### TASK REQUIREMENTS
Your answer must consist of one number: how many lines in the records contain "standard".

***** ENTRIES SHOWN

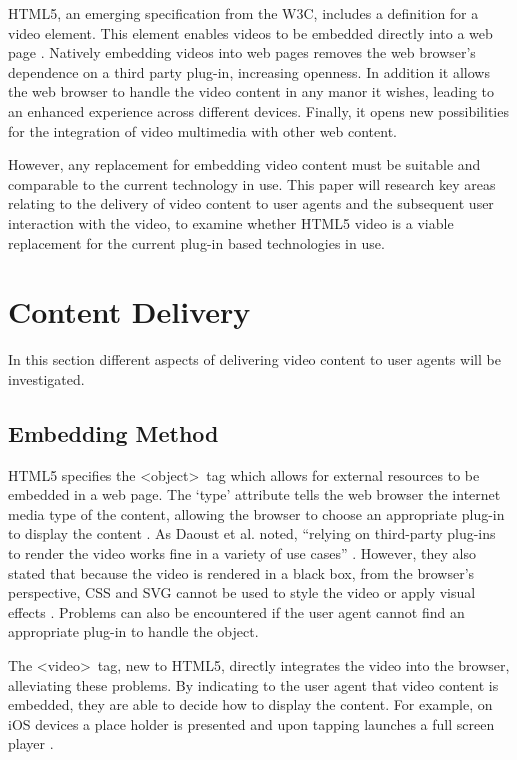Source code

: \documentclass[journal]{IEEEtran}
\begin{document}
HTML5, an emerging specification from the W3C, includes a definition for a video element. This element enables videos to be embedded directly into a web page \cite{standard:html5}. Natively embedding videos into web pages removes the web browser's dependence on a third party plug-in, increasing openness. In addition it allows the web browser to handle the video content in any manor it wishes, leading to an enhanced experience across different devices. Finally, it opens new possibilities for the integration of video multimedia with other web content.

However, any replacement for embedding video content must be suitable and comparable to the current technology in use. This paper will research key areas relating to the delivery of video content to user agents and the subsequent user interaction with the video, to examine whether HTML5 video is a viable replacement for the current plug-in based technologies in use.

\section{Content Delivery}
In this section different aspects of delivering video content to user agents will be investigated.

\subsection{Embedding Method} 
HTML5 specifies the \textless object\textgreater~tag which allows for external resources to be embedded in a web page. The `type' attribute tells the web browser the internet media type of the content, allowing the browser to choose an appropriate plug-in to display the content \cite{standard:html5}. As Daoust et al. noted, ``relying on third-party plug-ins to render the video works fine in a variety of use cases'' \cite{article:towardsVideoOnTheWebWithHTML5}. However, they also stated that because the video is rendered in a black box, from the browser's perspective, CSS and SVG cannot be used to style the video or apply visual effects \cite{article:towardsVideoOnTheWebWithHTML5}. Problems can also be encountered if the user agent cannot find an appropriate plug-in to handle the object.

The \textless video\textgreater~tag, new to HTML5, directly integrates the video into the browser, alleviating these problems. By indicating to the user agent that video content is embedded, they are able to decide how to display the content. For example, on iOS devices a place holder is presented and upon tapping launches a full screen player \cite{website:safariHTML5}.
\end{document}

**********

### OUTPUT OF THE TASK
2